The 24-hour strike by Spanish air traffic controllers has cost the tourist and airline sectors hundreds of millions of euros and the political cost for an already unpopular government could be much higher.

A walk-out by the controllers on Friday paralyzed airports and stranded hundreds of thousands of travelers after the cabinet approved new rules regulating their hours and agreed a partial sell-off of airport authority AENA.

There were no official estimates, but newspapers said the strike may have cost the tourism industry as much as 350 million euros and airlines more than 100 million euros ($134 million).

It's too early to put a figure on the cost of the disruption, an AENA spokesman said on Sunday.

Prime Minister Jose Luis Rodriguez Zapatero declared the first state of emergency since General Francisco Franco's military rule ended in 1975 to end the unofficial action.

But images of soldiers taking over control towers will be an embarrassment to Zapatero, only days after he announced plans to raise around 9 billion euros by selling 49 percent of AENA.

Several controllers said they were herded back to work at gun point by the police and threatened with imprisonment if they didn't return to work. Spain's Deputy Prime Minister Alfredo Perez Rubalcaba denied that guns were drawn.

Can you imagine a member of the civil guard or a soldier walking in with a gun? It's simply unthinkable, Rubalcaba said during a radio interview.

Zapatero has been absent during the crisis, leaving all the explaining to Rubalcaba who promised there would be no more strikes over the Christmas period. During a 15-day state of emergency, the controllers will work under military rule.

Many families save all year for this long weekend...It's been very damaging for the hotels, for businesses and for the country's image. And somebody must take responsibility and take measures so it doesn't happen again, Rubalcaba said.

The world has to understand this will not happen again. Very drastic measures must be taken and we'll do everything that can be done, he added.

The government's tough response was widely applauded in Spanish newspapers.
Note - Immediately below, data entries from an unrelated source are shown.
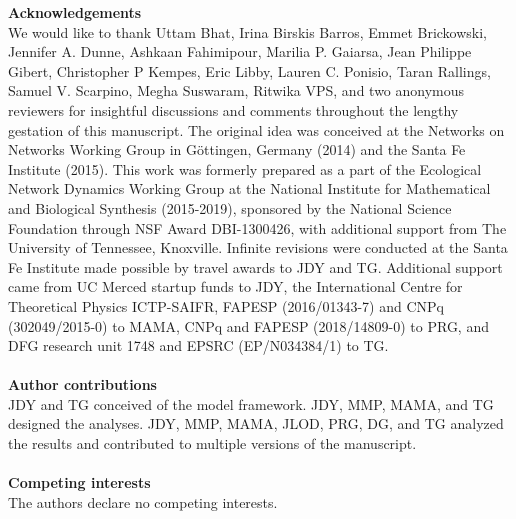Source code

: \documentclass[twocolumn,preprintnumbers,amsmath,amssymb,superscriptaddress,linenumbers]{revtex4-1}
\newcommand{\beginsupplement}{%
        \clearpage
        \setcounter{table}{0}
        \renewcommand{\thetable}{S\arabic{table}}%
        \setcounter{figure}{0}
        \renewcommand{\thefigure}{S\arabic{figure}}%
        \setcounter{equation}{0}
        \renewcommand{\theequation}{S\arabic{equation}}
     }
\providecommand{\DIFdelbegin}{} %
\providecommand{\DIFdelend}{} %
\newcommand{\DIFscaledelfig}{0.5}
\newlength{\DIFdelgraphicswidth} %
\newlength{\DIFdelgraphicsheight} %
\newcommand{\DIFdelincludegraphics}[2][]{%
\sbox{\DIFdelgraphicsbox}{\DIFOincludegraphics[#1]{#2}}%
\settoboxwidth{\DIFdelgraphicswidth}{\DIFdelgraphicsbox} %
\settoboxtotalheight{\DIFdelgraphicsheight}{\DIFdelgraphicsbox} %
\scalebox{\DIFscaledelfig}{%
\parbox[b]{\DIFdelgraphicswidth}{\usebox{\DIFdelgraphicsbox}\\[-\baselineskip] \rule{\DIFdelgraphicswidth}{0em}}\llap{\resizebox{\DIFdelgraphicswidth}{\DIFdelgraphicsheight}{%
\setlength{\unitlength}{\DIFdelgraphicswidth}%
\begin{picture}(1,1)%
\thicklines\linethickness{2pt} %
{\color[rgb]{1,0,0}\put(0,0){\framebox(1,1){}}}%
{\color[rgb]{1,0,0}\put(0,0){\line( 1,1){1}}}%
{\color[rgb]{1,0,0}\put(0,1){\line(1,-1){1}}}%
\end{picture}%
}\hspace*{3pt}}} %
} %
\DeclareRobustCommand{\DIFdelbegin}{\DIFOdelbegin \let\includegraphics\DIFdelincludegraphics} %
\DeclareRobustCommand{\DIFdelend}{\DIFOaddend \let\includegraphics\DIFOincludegraphics} %
\begin{document}
\DIFdelbegin %
\DIFdelend %


\vspace{2mm}
\noindent \textbf{Acknowledgements}\\
  \footnotesize{
  We would like to thank
  Uttam Bhat,
  Irina Birskis Barros,
  Emmet Brickowski,
  Jennifer A. Dunne,
  Ashkaan Fahimipour,
  Marilia P. Gaiarsa,
  Jean Philippe Gibert,
  Christopher P Kempes,
  Eric Libby,
  Lauren C. Ponisio,
  Taran Rallings,
  Samuel V. Scarpino,
  Megha Suswaram,
  Ritwika VPS,
  and two anonymous reviewers
  for insightful discussions and comments throughout the lengthy gestation of this manuscript.
  The original idea was conceived at the Networks on Networks Working Group in G\"ottingen, Germany (2014) and the Santa Fe Institute (2015).
  This work was formerly prepared as a part of the Ecological Network Dynamics Working Group at the National Institute for Mathematical and Biological Synthesis (2015-2019), sponsored by the National Science Foundation through NSF Award DBI-1300426, with additional support from The University of Tennessee, Knoxville.
  Infinite revisions were conducted at the Santa Fe Institute made possible by travel awards to JDY and TG.
  Additional support came from UC Merced startup funds to JDY, the International Centre for Theoretical Physics ICTP-SAIFR, FAPESP (2016/01343-7) and CNPq (302049/2015-0) to MAMA, CNPq and FAPESP (2018/14809-0) to PRG, and DFG research unit 1748 and EPSRC (EP/N034384/1) to TG.
  }\\ \\

\noindent \textbf{Author contributions}\\
  \footnotesize{
  JDY and TG conceived of the model framework. JDY, MMP, MAMA, and TG designed the analyses. JDY, MMP, MAMA, JLOD, PRG, DG, and TG analyzed the results and contributed to multiple versions of the manuscript.
  }\\ \\
\noindent \textbf{Competing interests}\\
  \footnotesize{
  The authors declare no competing interests.
  }
\clearpage

\clearpage
\DIFdelbegin %


\end{document}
The controllers are an easy target, earning around 10 times the average family's wage, while Spain suffers the highest levels of unemployment in the European Union.

While even the political opposition were reluctant to criticize the Socialists for how they dealt with the strike, it will do little to change the perception of a weak government only ready to act when its back is against the wall.

While the markets gave Spain some breathing space last week, tax hikes and spending cuts and the reform pledges, have shredded popular support for the Socialists. The latest opinion poll showed they had dropped to their lowest point at any time in the country's modern democratic era.